* _TASK GOAL_
Write the entries again exactly, with no line missing.

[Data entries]
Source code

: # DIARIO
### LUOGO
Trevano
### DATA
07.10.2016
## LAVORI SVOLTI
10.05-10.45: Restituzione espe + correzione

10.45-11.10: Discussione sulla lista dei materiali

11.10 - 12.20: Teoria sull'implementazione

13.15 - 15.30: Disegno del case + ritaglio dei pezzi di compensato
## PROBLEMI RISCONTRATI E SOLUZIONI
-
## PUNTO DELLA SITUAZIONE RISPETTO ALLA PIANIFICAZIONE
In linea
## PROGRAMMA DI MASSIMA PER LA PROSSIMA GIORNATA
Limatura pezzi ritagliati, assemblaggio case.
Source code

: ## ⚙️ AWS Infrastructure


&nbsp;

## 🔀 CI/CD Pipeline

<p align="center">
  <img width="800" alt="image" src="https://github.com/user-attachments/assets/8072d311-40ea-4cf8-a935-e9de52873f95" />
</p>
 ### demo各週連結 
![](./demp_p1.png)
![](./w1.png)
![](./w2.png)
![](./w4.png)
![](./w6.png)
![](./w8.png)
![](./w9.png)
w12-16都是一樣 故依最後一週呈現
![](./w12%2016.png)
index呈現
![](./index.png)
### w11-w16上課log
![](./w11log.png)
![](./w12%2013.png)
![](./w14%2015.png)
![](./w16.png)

* _EXERCISE ANSWER_
Source code

: # DIARIO
### LUOGO
Trevano
### DATA
07.10.2016
## LAVORI SVOLTI
10.05-10.45: Restituzione espe + correzione

10.45-11.10: Discussione sulla lista dei materiali

11.10 - 12.20: Teoria sull'implementazione

13.15 - 15.30: Disegno del case + ritaglio dei pezzi di compensato
## PROBLEMI RISCONTRATI E SOLUZIONI
-
## PUNTO DELLA SITUAZIONE RISPETTO ALLA PIANIFICAZIONE
In linea
## PROGRAMMA DI MASSIMA PER LA PROSSIMA GIORNATA
Limatura pezzi ritagliati, assemblaggio case.
Source code

: ## ⚙️ AWS Infrastructure


&nbsp;

## 🔀 CI/CD Pipeline

<p align="center">
  <img width="800" alt="image" src="https://github.com/user-attachments/assets/8072d311-40ea-4cf8-a935-e9de52873f95" />
</p>
 ### demo各週連結 
![](./demp_p1.png)
![](./w1.png)
![](./w2.png)
![](./w4.png)
![](./w6.png)
![](./w8.png)
![](./w9.png)
w12-16都是一樣 故依最後一週呈現
![](./w12%2016.png)
index呈現
![](./index.png)
### w11-w16上課log
![](./w11log.png)
![](./w12%2013.png)
![](./w14%2015.png)
![](./w16.png)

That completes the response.